I soldati, che si sono fatti le ossa all’estero, sorvegliano, quasi sempre con presidi fissi, 32 sinagoghe o tempi ebraici, 9 scuole, 4 musei e altri 13 siti distribuiti in tutta Italia, ma soprattutto al nord e al centro. La città con il più alto numero di obiettivi sensibili, il 41%, è Milano. Non a caso il comandante del raggruppamento di Strade sicure, come in altre città, è ufficialmente invitato alle celebrazioni del 27 gennaio, giorno della Memoria.

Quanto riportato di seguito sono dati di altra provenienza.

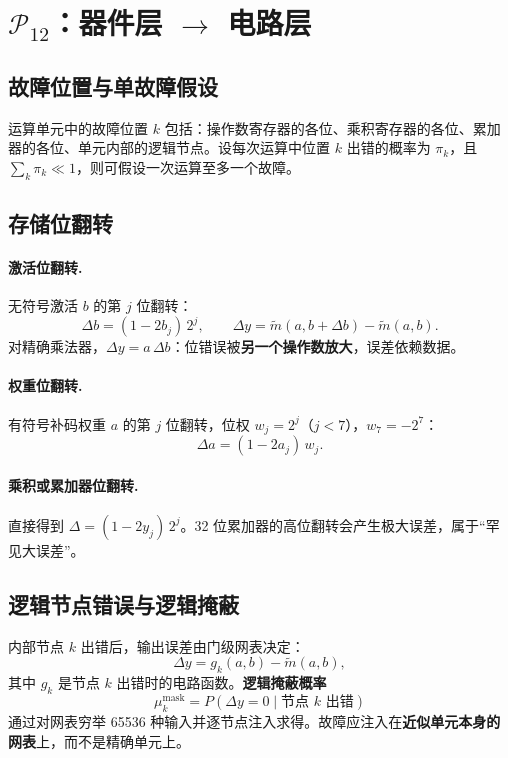 \documentclass[11pt,a4paper]{ctexart}
\begin{document}
\section{$\mathcal{P}_{12}$：器件层 $\to$ 电路层}

\subsection{故障位置与单故障假设}
运算单元中的故障位置 $k$ 包括：操作数寄存器的各位、乘积寄存器的各位、累加器的各位、单元内部的逻辑节点。设每次运算中位置 $k$ 出错的概率为 $\pi_k$，且 $\sum_k \pi_k \ll 1$，则可假设一次运算至多一个故障。

\subsection{存储位翻转}
\paragraph{激活位翻转.} 无符号激活 $b$ 的第 $j$ 位翻转：
\begin{equation}
\Delta b = (1 - 2b_j)\,2^j,\qquad
\Delta y = \tilde m(a, b + \Delta b) - \tilde m(a, b).
\end{equation}
对精确乘法器，$\Delta y = a\,\Delta b$：位错误被\textbf{另一个操作数放大}，误差依赖数据。

\paragraph{权重位翻转.} 有符号补码权重 $a$ 的第 $j$ 位翻转，位权 $w_j = 2^j$（$j<7$），$w_7 = -2^7$：
\begin{equation}
\Delta a = (1 - 2a_j)\,w_j .
\end{equation}

\paragraph{乘积或累加器位翻转.} 直接得到 $\Delta = (1 - 2y_j)\,2^j$。32 位累加器的高位翻转会产生极大误差，属于“罕见大误差”。

\subsection{逻辑节点错误与逻辑掩蔽}
内部节点 $k$ 出错后，输出误差由门级网表决定：
\begin{equation}
\Delta y = g_k(a,b) - \tilde m(a,b),
\end{equation}
其中 $g_k$ 是节点 $k$ 出错时的电路函数。\textbf{逻辑掩蔽概率}
\begin{equation}
\mu^{\text{mask}}_k = P(\Delta y = 0 \mid \text{节点 } k \text{ 出错})
\end{equation}
通过对网表穷举 65536 种输入并逐节点注入求得。故障应注入在\textbf{近似单元本身的网表}上，而不是精确单元上。
\end{document}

Lo scorso anno, in occasione dell’anniversario della nascita dello Stato di Israele, il rappresentante della comunità ebraica di Livorno, Vittorio Mosseri, ha consegnato una targa al comandante dei paracadustisti. “Alla brigata Folgore con stima e gratitudine per il servizio di sicurezza prestato nell’ambito dell’operazione Strade sicure contribuendo con attenzione e professionalità al sereno svolgimento delle attività della nostro comunità” il testo inciso sulla targa.
In questi tempi di spauracchi anti semiti l’esercito difende i siti ebraici in Italia con un numero di uomini praticamente equivalente a quello dispiegato in Afghanistan nel fortino di Herat. Grazie ad un’esperienza acquisita all’estero nella protezione delle minoranze religiose, come l’antico monastero serbo ortodosso di Decani in Kosovo.
“In ogni città dove è presente la comunità ebraica esiste un responsabile della sicurezza, un professionista che collabora con le forze dell’ordine ed i militari per coordinare al meglio la vigilanza” spiega la fonte del Giornale. Una specie di “assessore” alla sicurezza, che organizza anche il sistema di sorveglianza elettronica con telecamere e sistemi anti intrusione di avanguardia su ogni sito. Non solo: se in zona appare un simbolo o una scritta anti semita, soprattuto in arabo, viene subito segnalata, fotografata, analizzata e tradotta. “I livelli di allerta talvolta si innalzano in base alla situazione internazionale” osserva la fonte militare. L’ultimo allarme ha riguardato i venti di guerra fra Iran e Stati Uniti in seguito all’eliminazione del generale Qassem Soleimani.
Roma è la seconda città per siti ebraici presidiati dai militari compresi asili, scuole e oratori. Le sinagoghe sono sorvegliate pure a Napoli, Verona, Trieste e quando necessario vengono disposte le barriere di cemento per evitare attacchi con mezzi minati o utilizzati come arieti. A Venezia i soldati garantiscono la sicurezza dello storico ghetto. A Livorno e in altre città sono controllati anche i cimiteri ebraici. Una residenza per anziani legata alla comunità è pure nella lista dei siti protetti a Milano. Ed i militari di Strade sicure nel capoluogo lombardo non perdono d’occhio il memoriale della Shoah, lo sterminio degli ebrei voluto da Hitler.